「3割退職・目標未達・売上前年割れ」 退職者が出戻るほど成果が出た、データドリブンな営業改革とは:脱・属人的な営業(4/4 ページ)
ウイングアーク1stは当時「3割退職・目標未達・売上前年割れ」の三重苦にあえいでいた。個人商店的な昭和の営業スタイルから一転、データドリブンな営業へ脱皮するための改革に力を入れることに。退職者が出戻るほどに成果が出た、営業改革を取材した。
営業DXで気をつけたいポイント
個人商店色を和らげ、DXを進めるなかで社員からの反発はなかったのだろうか。どのように社内を説得したのか、そのコツも久我氏に聞いてみた。
「はじめは5人程度のメンバーを対象にしたスモールスタートでした。また属人的営業のしがらみを解くために、チームメンバーも再編成しました。そこで1年もたたずに売り上げを1.5倍に伸ばせたおかげで、徐々に社内の理解が進み、スムーズに拡大できたという感じです」
改革を実行した場合と、しなかった場合で削減できるムダを比較したり、なかなかデータ入力が進まない社員は過度に追求せず「次からはお願いします」と柔らかく促したりしたという。
久我氏は「データの正確性を保つために入力ルールの明文化、上司チェックなど仕組み化を徹底しているものの、100%を目指さないことも重要だ」と話す。
「いくらデータドリブンな営業とはいえ、完璧主義はよくありません。
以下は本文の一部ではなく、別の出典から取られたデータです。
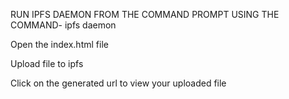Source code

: RUN IPFS DAEMON FROM THE COMMAND PROMPT USING THE COMMAND- ipfs daemon


Open the index.html file


Upload file to ipfs


Click on the generated url to view your uploaded file
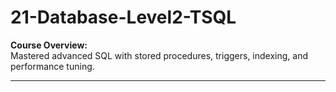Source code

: ﻿# 21-Database-Level2-TSQL

**Course Overview:**  
Mastered advanced SQL with stored procedures, triggers, indexing, and performance tuning.  

---
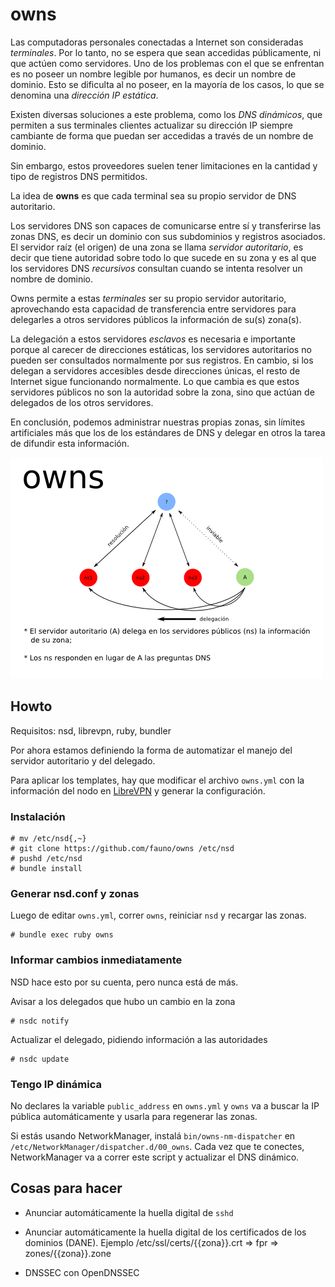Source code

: # owns

Las computadoras personales conectadas a Internet son consideradas
_terminales_.  Por lo tanto, no se espera que sean accedidas
públicamente, ni que actúen como servidores.  Uno de los problemas con
el que se enfrentan es no poseer un nombre legible por humanos, es decir
un nombre de dominio.  Esto se dificulta al no poseer, en la mayoría de
los casos, lo que se denomina una _dirección IP estática_.

Existen diversas soluciones a este problema, como los _DNS dinámicos_,
que permiten a sus terminales clientes actualizar su dirección IP
siempre cambiante de forma que puedan ser accedidas a través de un
nombre de dominio.

Sin embargo, estos proveedores suelen tener limitaciones en la cantidad
y tipo de registros DNS permitidos.

La idea de **owns** es que cada terminal sea su propio servidor de DNS
autoritario.


Los servidores DNS son capaces de comunicarse entre sí y transferirse
las zonas DNS, es decir un dominio con sus subdominios y registros
asociados.  El servidor raíz (el origen) de una zona se llama _servidor
autoritario_, es decir que tiene autoridad sobre todo lo que sucede en
su zona y es al que los servidores DNS _recursivos_ consultan cuando se
intenta resolver un nombre de dominio.

Owns permite a estas _terminales_ ser su propio servidor autoritario,
aprovechando esta capacidad de transferencia entre servidores para
delegarles a otros servidores públicos la información de su(s) zona(s).

La delegación a estos servidores _esclavos_ es necesaria e importante
porque al carecer de direcciones estáticas, los servidores autoritarios
no pueden ser consultados normalmente por sus registros.  En cambio, si
los delegan a servidores accesibles desde direcciones únicas, el resto
de Internet sigue funcionando normalmente.  Lo que cambia es que estos
servidores públicos no son la autoridad sobre la zona, sino que actúan
de delegados de los otros servidores.

En conclusión, podemos administrar nuestras propias zonas, sin límites
artificiales más que los de los estándares de DNS y delegar en otros la
tarea de difundir esta información.

![Gráfico](owns.png)


## Howto

Requisitos: nsd, librevpn, ruby, bundler

Por ahora estamos definiendo la forma de automatizar el manejo del
servidor autoritario y del delegado.

Para aplicar los templates, hay que modificar el archivo `owns.yml`
con la información del nodo en [LibreVPN](http://librevpn.org.ar) y
generar la configuración.

### Instalación

    # mv /etc/nsd{,~}
    # git clone https://github.com/fauno/owns /etc/nsd
    # pushd /etc/nsd
    # bundle install

### Generar nsd.conf y zonas

Luego de editar `owns.yml`, correr `owns`, reiniciar `nsd` y recargar
las zonas.

    # bundle exec ruby owns

### Informar cambios inmediatamente

NSD hace esto por su cuenta, pero nunca está de más.

Avisar a los delegados que hubo un cambio en la zona

    # nsdc notify

Actualizar el delegado, pidiendo información a las autoridades

    # nsdc update

### Tengo IP dinámica

No declares la variable `public_address` en `owns.yml` y `owns` va a
buscar la IP pública automáticamente y usarla para regenerar las zonas.

Si estás usando NetworkManager, instalá `bin/owns-nm-dispatcher` en
`/etc/NetworkManager/dispatcher.d/00_owns`.  Cada vez que te conectes,
NetworkManager va a correr este script y actualizar el DNS dinámico.


## Cosas para hacer

* Anunciar automáticamente la huella digital de `sshd`

* Anunciar automáticamente la huella digital de los certificados de
  los dominios (DANE). Ejemplo /etc/ssl/certs/{{zona}}.crt => fpr =>
  zones/{{zona}}.zone

* DNSSEC con OpenDNSSEC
そもそもSalesforceの最初の失敗は完璧を追求しすぎたことでした。私たちはよく『数字だけで人を叩くな』と注意していますが、大切なのは『営業目標を達成する』というゴールを明確にすることなのです」
最終的に久我氏らの地道な努力は10年におよんだ。だがその成果が実り、売上高は10年前に比べて大幅に成長している。
営業のもつ「ポテンシャル」を最大化させる
久我氏は営業目標を達成するために大切なこととは、限りある時間を「いかに効率化し、最大化するかだ」と振り返る。
「営業にとって最も大切な資本は『時間』です。だからこそ、無駄に使うのではなく、どうすればその価値を最大化できるか考えるべきではないでしょうか。無駄を省くにはまずボトルネックを知る必要があります。正しいデータがあれば、どこにフォーカスすべきか見えてきますから、どんどんPDCAのサイクルが早まっていくでしょう」
ともすれば精神論だけで語られがちな「昭和スタイルの営業」に頼っていたウイングアーク。しかし、合理的で現代的な「データドリブンな営業」へと進化したおかげで社員の定着率も高まり、採用もしやすくなったという。今では辞めていった社員が復職する機会も増えてきた。
最後に久我氏は「これまでの日本企業は営業とマーケティングが分離しているケースが多かったでしょう。しかしこれからの経営では、数字に基づいてボトルネックを探り、弾力的に両者が一体となって利益の最大化を図るレベニューマネジメントが大事になってくると思います」と締めくくった。